This matter is before the Court on Defendants Brent Dyer and Michael Conejo's and Defendant Global Bowling, LLC's separate Motions to Dismiss or, in the Alternative, for a More Definite Statement. (ECF Nos. 8 & 9, respectively) After careful consideration, the Court grants the motions, in part, and denies the motions, in part, as explained herein.

BACKGROUND1

Plaintiff Cape Dogwood Redevelopment Corporation is remodeling a building located in Cape Girardeau to open and operate a social entertainment establishment, which will include bowling as well as other games and entertainment. (ECF No. 2, at ¶¶ 7-8) Defendant Global Bowling, LLC contacted Plaintiff and offered to sell and install certain bowling equipment, including, but not limited to, balls pins, shoes, lanes, and pinsetters. (Id. at ¶ 11) Defendant Brent Dyer (managing partner, owner, and agent of Global Bowling) "traveled to Cape Girardeau, Missouri and visited Plaintiff's representative at Plaintiff's representative's home." (Id. at ¶ 12) At that meeting, Dyer offered to provide and install bowling equipment and other material, including furniture, imaging, and lighting. (Id. at ¶ 13)

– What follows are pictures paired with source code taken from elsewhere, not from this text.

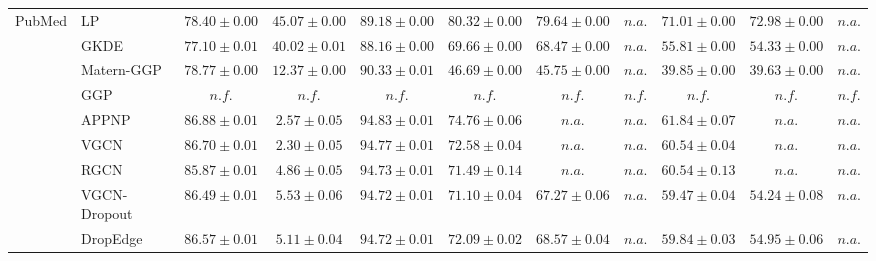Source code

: \begin{table*}[!h]
{\begin{tabular}{ll|cc|cccc|ccc}
        \midrule
        
        \multirow{14}{*}{PubMed} 
        & LP & ${78.40\scriptscriptstyle \pm 0.00}$ & ${45.07\scriptscriptstyle \pm 0.00}$ & ${89.18\scriptscriptstyle \pm 0.00}$ & ${\mathbf{80.32}\scriptscriptstyle \pm 0.00}$ & ${{79.64}\scriptscriptstyle \pm 0.00}$ & $n.a.$ & ${{71.01}\scriptscriptstyle \pm 0.00}$ & ${\mathbf{72.98}\scriptscriptstyle \pm 0.00}$ & $n.a.$\\
        & GKDE & ${77.10\scriptscriptstyle \pm 0.01}$ & ${40.02\scriptscriptstyle \pm 0.01}$ & ${88.16\scriptscriptstyle \pm 0.00}$ & ${69.66\scriptscriptstyle \pm 0.00}$ & ${68.47\scriptscriptstyle \pm 0.00}$ & $n.a.$ & ${55.81\scriptscriptstyle \pm 0.00}$ & ${54.33\scriptscriptstyle \pm 0.00}$ & $n.a.$\\
        & Matern-GGP & ${78.77\scriptscriptstyle \pm 0.00}$ & ${12.37\scriptscriptstyle \pm 0.00}$ & ${90.33\scriptscriptstyle \pm 0.01}$ & ${46.69\scriptscriptstyle \pm 0.00}$ & ${45.75\scriptscriptstyle \pm 0.00}$ & $n.a.$ & ${39.85\scriptscriptstyle \pm 0.00}$ & ${39.63\scriptscriptstyle \pm 0.00}$ & $n.a.$\\
        & GGP & $n.f.$ & $n.f.$ & $n.f.$ & $n.f.$ & $n.f.$ & $n.f.$ & $n.f.$ & $n.f.$ & $n.f.$\\
        & APPNP & ${\mathbf{86.88}\scriptscriptstyle \pm 0.01}$ & ${2.57\scriptscriptstyle \pm 0.05}$ & ${94.83\scriptscriptstyle \pm 0.01}$ & ${74.76\scriptscriptstyle \pm 0.06}$ & $n.a.$ & $n.a.$ & ${61.84\scriptscriptstyle \pm 0.07}$ & $n.a.$ & $n.a.$\\
        & VGCN & ${86.70\scriptscriptstyle \pm 0.01}$ & ${2.30\scriptscriptstyle \pm 0.05}$ & ${94.77\scriptscriptstyle \pm 0.01}$ & ${72.58\scriptscriptstyle \pm 0.04}$ & $n.a.$ & $n.a.$ & ${60.54\scriptscriptstyle \pm 0.04}$ & $n.a.$ & $n.a.$\\
        & RGCN & ${85.87\scriptscriptstyle \pm 0.01}$ & ${4.86\scriptscriptstyle \pm 0.05}$ & ${94.73\scriptscriptstyle \pm 0.01}$ & ${71.49\scriptscriptstyle \pm 0.14}$ & $n.a.$ & $n.a.$ & ${60.54\scriptscriptstyle \pm 0.13}$ & $n.a.$ & $n.a.$\\
        & VGCN-Dropout & ${86.49\scriptscriptstyle \pm 0.01}$ & ${5.53\scriptscriptstyle \pm 0.06}$ & ${94.72\scriptscriptstyle \pm 0.01}$ & ${71.10\scriptscriptstyle \pm 0.04}$ & ${67.27\scriptscriptstyle \pm 0.06}$ & $n.a.$ & ${59.47\scriptscriptstyle \pm 0.04}$ & ${54.24\scriptscriptstyle \pm 0.08}$ & $n.a.$\\
        & DropEdge & ${86.57\scriptscriptstyle \pm 0.01}$ & ${5.11\scriptscriptstyle \pm 0.04}$ & ${94.72\scriptscriptstyle \pm 0.01}$ & ${72.09\scriptscriptstyle \pm 0.02}$ & ${68.57\scriptscriptstyle \pm 0.04}$ & $n.a.$ & ${59.84\scriptscriptstyle \pm 0.03}$ & ${54.95\scriptscriptstyle \pm 0.06}$ & $n.a.$\\

\end{tabular}}
\end{table*}
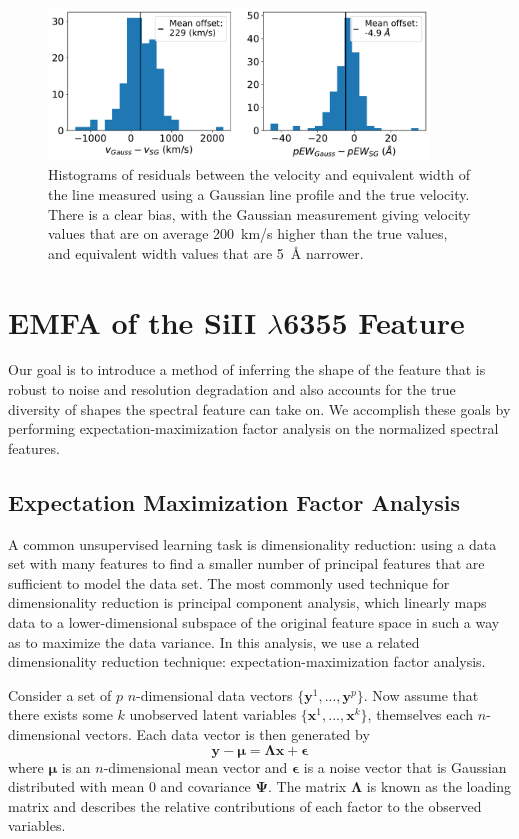 \begin{figure}[htbp]
    \centering
    \includegraphics[width=0.9\textwidth]{figures/si_feat_pca/gauss_bias.pdf}
    \caption{Histograms of residuals between the velocity and equivalent width of the \siliconii{} line measured using a Gaussian line profile and the true velocity. There is a clear bias, with the Gaussian measurement giving velocity values that are on average 200~km/s higher than the true values, and equivalent width values that are 5~\AA{} narrower.}
    \label{gauss_bias}
\end{figure}


\section{EMFA of the SiII \texorpdfstring{$\lambda$}{}6355 Feature}
\label{method}
Our goal is to introduce a method of inferring the shape of the \siliconii{} feature that is robust to noise and resolution degradation and also accounts for the true diversity of shapes the spectral feature can take on. We accomplish these goals by performing expectation-maximization factor analysis on the normalized spectral features.

\subsection{Expectation Maximization Factor Analysis}
A common unsupervised learning task is dimensionality reduction: using a data set with many features to find a smaller number of principal features that are sufficient to model the data set. The most commonly used technique for dimensionality reduction is principal component analysis, which linearly maps data to a lower-dimensional subspace of the original feature space in such a way as to maximize the data variance. In this analysis, we use a related dimensionality reduction technique: expectation-maximization factor analysis.

Consider a set of $p$ $n$-dimensional data vectors $\{\bm{y}^1, ..., \bm{y}^p\}$. Now assume that there exists some $k$ unobserved latent variables $\{\bm{x}^1, ..., \bm{x}^k\}$, themselves each $n$-dimensional vectors. Each data vector is then generated by
\begin{equation}
\bm{y} - \bm{\mu} = \bm{\Lambda}\bm{x}+\bm{\epsilon}
\end{equation}
where $\bm{\mu}$ is an $n$-dimensional mean vector and $\bm{\epsilon}$ is a noise vector that is Gaussian distributed with mean 0 and covariance $\bm{\Psi}$. The matrix $\bm{\Lambda}$ is known as the loading matrix and describes the relative contributions of each factor to the observed variables.

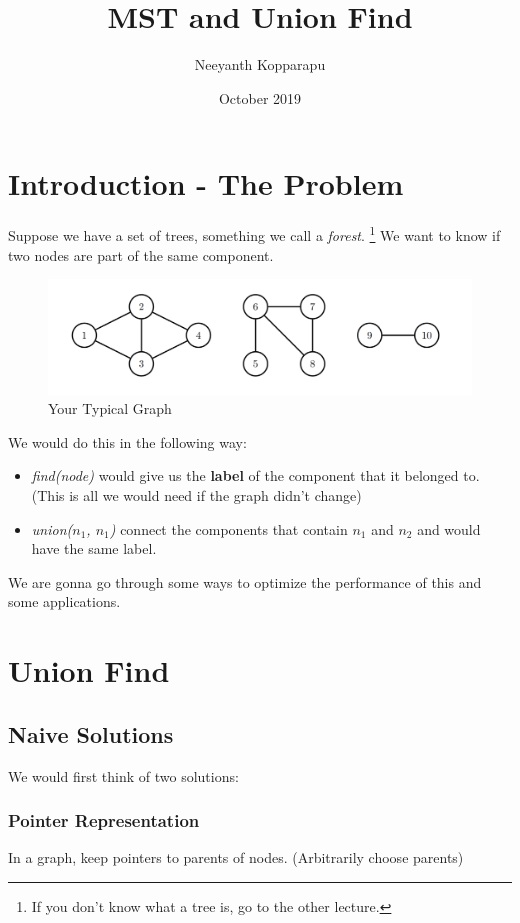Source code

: \documentclass[11pt]{article}
\title{MST and Union Find}
\author{Neeyanth Kopparapu}
\date{October 2019}
\begin{document}
\algrenewcommand{\Return}{\State\algorithmicreturn~}
\maketitle

\section{Introduction - The Problem}
    Suppose we have a set of trees, something we call a \textit{forest}. \footnote{If you don't know what a tree is, go to the other lecture.} We want to know if two nodes are part of the same component. 

\begin{figure}[!hb]
    \centering
    \includegraphics[]{images/graph.png}
    \caption{Your Typical Graph}
    \label{fig:g1}
\end{figure}

    We would do this in the following way:
\begin{itemize}
    \item \textit{find(node)} would give us the \textbf{label} of the component that it belonged to. (This is all we would need if the graph didn't change)
    \item \textit{union($n_1$, $n_1$)} connect the components that contain $n_1$ and $n_2$ and would have the same label.
\end{itemize}

    We are gonna go through some ways to optimize the performance of this and some applications.
\pagebreak
\section{Union Find}
\subsection{Naive Solutions}
We would first think of two solutions:

\subsubsection{Pointer Representation}
    In a graph, keep pointers to parents of nodes. (Arbitrarily choose parents)
\end{document}
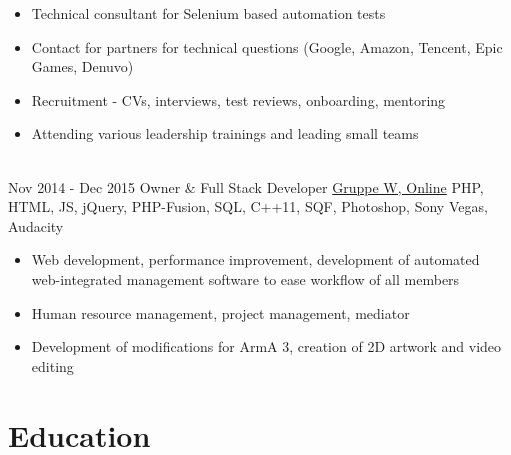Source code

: \documentclass[letterpaper]{twentysecondcv} %
\begin{document}
\begin{twenty}
{\begin{itemize}
        			\begin{itemize}
        				\item command-line tool to upload games
        				\item revamping the patching system (based on \textit{FastCDC})
        				\item integrating a new progressive download technology
        				\item tools for savegame management and migration
        			\end{itemize}
        			\item Technical consultant for Selenium based automation tests
        			\item Contact for partners for technical questions (Google, Amazon, Tencent, Epic Games, Denuvo)
        			\item Recruitment - CVs, interviews, test reviews, onboarding, mentoring
        			\item Attending various leadership trainings and leading small teams
        		\end{itemize}}\\
	\twentyitem
    		{Nov 2014 -}
		{Dec 2015}
        		{Owner \& Full Stack Developer}
        		{\href{https://www.gruppe-w.de/}{Gruppe W, Online}}
        		{PHP, HTML, JS, jQuery, PHP-Fusion, SQL, C++11, SQF, Photoshop, Sony Vegas, Audacity}
        		{\begin{itemize}
        			\item Web development, performance improvement, development of automated web-integrated
        				management software to ease workflow of all members
			\item Human resource management, project management, mediator
        			\item Development of modifications for ArmA 3, creation of 2D artwork and video editing
        		\end{itemize}}
\end{twenty}

\newpage

\makesidebarSecond %

\section{Education}
\end{document}
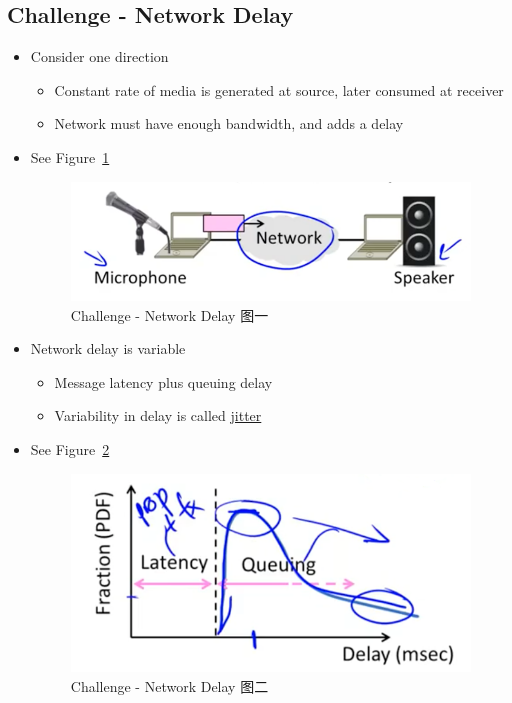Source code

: \documentclass[12pt]{ctexart}   %
\begin{document}
	\subsection{Challenge - Network Delay}
	\begin{itemize}
		\item Consider one direction
		\begin{itemize}
			\item Constant rate of media is generated at source, later consumed at receiver
			\item Network must have enough bandwidth, and adds a delay
		\end{itemize}
		\item See Figure~\ref{fig:9-2-2}
		  
		 \begin{figure}[h!] %
		\centering
		 \includegraphics[scale=0.7]{images/9-2-2}
		\caption{ Challenge - Network Delay 图一}
		 \label{fig:9-2-2}
		 \end{figure}
		 
		 \item Network delay is variable
		 \begin{itemize}
		 	\item Message latency plus queuing delay
		 	\item Variability in delay is called \underline{jitter}
		 \end{itemize}
		 \item See Figure~\ref{fig:9-2-3}
		  
		 \begin{figure}[h!] %
		\centering
		 \includegraphics[scale=0.7]{images/9-2-3}
		\caption{ Challenge - Network Delay 图二}
		 \label{fig:9-2-3}
		 \end{figure}
	\end{itemize}
	
\end{document}
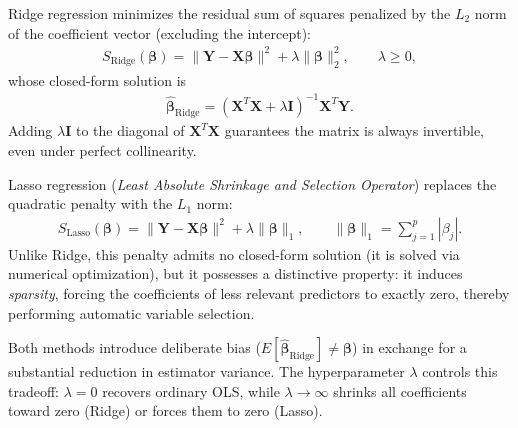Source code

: \begin{definicion}
	Ridge regression minimizes the residual sum of squares penalized by the $L_2$ norm of the coefficient vector (excluding the intercept):
	\begin{align}
		S_{\text{Ridge}}(\boldsymbol{\beta}) = \|\mathbf{Y}-\mathbf{X}\boldsymbol{\beta}\|^2 + \lambda\|\boldsymbol{\beta}\|_2^2, \qquad \lambda\geq0,
	\end{align}
	whose closed-form solution is
	\begin{align}
		\hat{\boldsymbol{\beta}}_{\text{Ridge}} = (\mathbf{X}^T\mathbf{X}+\lambda\mathbf{I})^{-1}\mathbf{X}^T\mathbf{Y}.
	\end{align}
	Adding $\lambda\mathbf{I}$ to the diagonal of $\mathbf{X}^T\mathbf{X}$ guarantees the matrix is always invertible, even under perfect collinearity.
\end{definicion}

\begin{definicion}
	Lasso regression (\emph{Least Absolute Shrinkage and Selection Operator}) replaces the quadratic penalty with the $L_1$ norm:
	\begin{align}
		S_{\text{Lasso}}(\boldsymbol{\beta}) = \|\mathbf{Y}-\mathbf{X}\boldsymbol{\beta}\|^2 + \lambda\|\boldsymbol{\beta}\|_1, \qquad \|\boldsymbol{\beta}\|_1=\sum_{j=1}^p|\beta_j|.
	\end{align}
	Unlike Ridge, this penalty admits no closed-form solution (it is solved via numerical optimization), but it possesses a distinctive property: it induces \emph{sparsity}, forcing the coefficients of less relevant predictors to exactly zero, thereby performing automatic variable selection.
\end{definicion}

\begin{observacion}
	Both methods introduce deliberate bias ($E[\hat{\boldsymbol{\beta}}_{\text{Ridge}}]\neq\boldsymbol{\beta}$) in exchange for a substantial reduction in estimator variance. The hyperparameter $\lambda$ controls this tradeoff: $\lambda=0$ recovers ordinary OLS, while $\lambda\to\infty$ shrinks all coefficients toward zero (Ridge) or forces them to zero (Lasso).
\end{observacion}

Plaintiff made an initial payment of $140,000 for the services and has made additional payments since.2 (Id. at ¶¶ 16-18) Despite receiving multiple payments from Plaintiff, Global Bowling has allegedly "failed and refused to deliver and install the materials promised." (Id. at ¶ 19) Representatives for Global Bowling traveled to Cape Girardeau on multiple occasions and "assured Plaintiff that materials would be delivered and installed shortly." (Id. at ¶ 21) On one such occasion, Dyer and Defendant Michael Conejo represented the materials would be delivered. (Id. at ¶ 22) Relying on these representations, Plaintiff made additional payments. (Id. at ¶ 23) "Despite these additional payments and other payments, the vast majority of materials have still not been delivered and installed." (Id. at ¶ 24) Eventually, Plaintiff purchased materials from separate vendors at a higher price. (Id. at ¶ 26)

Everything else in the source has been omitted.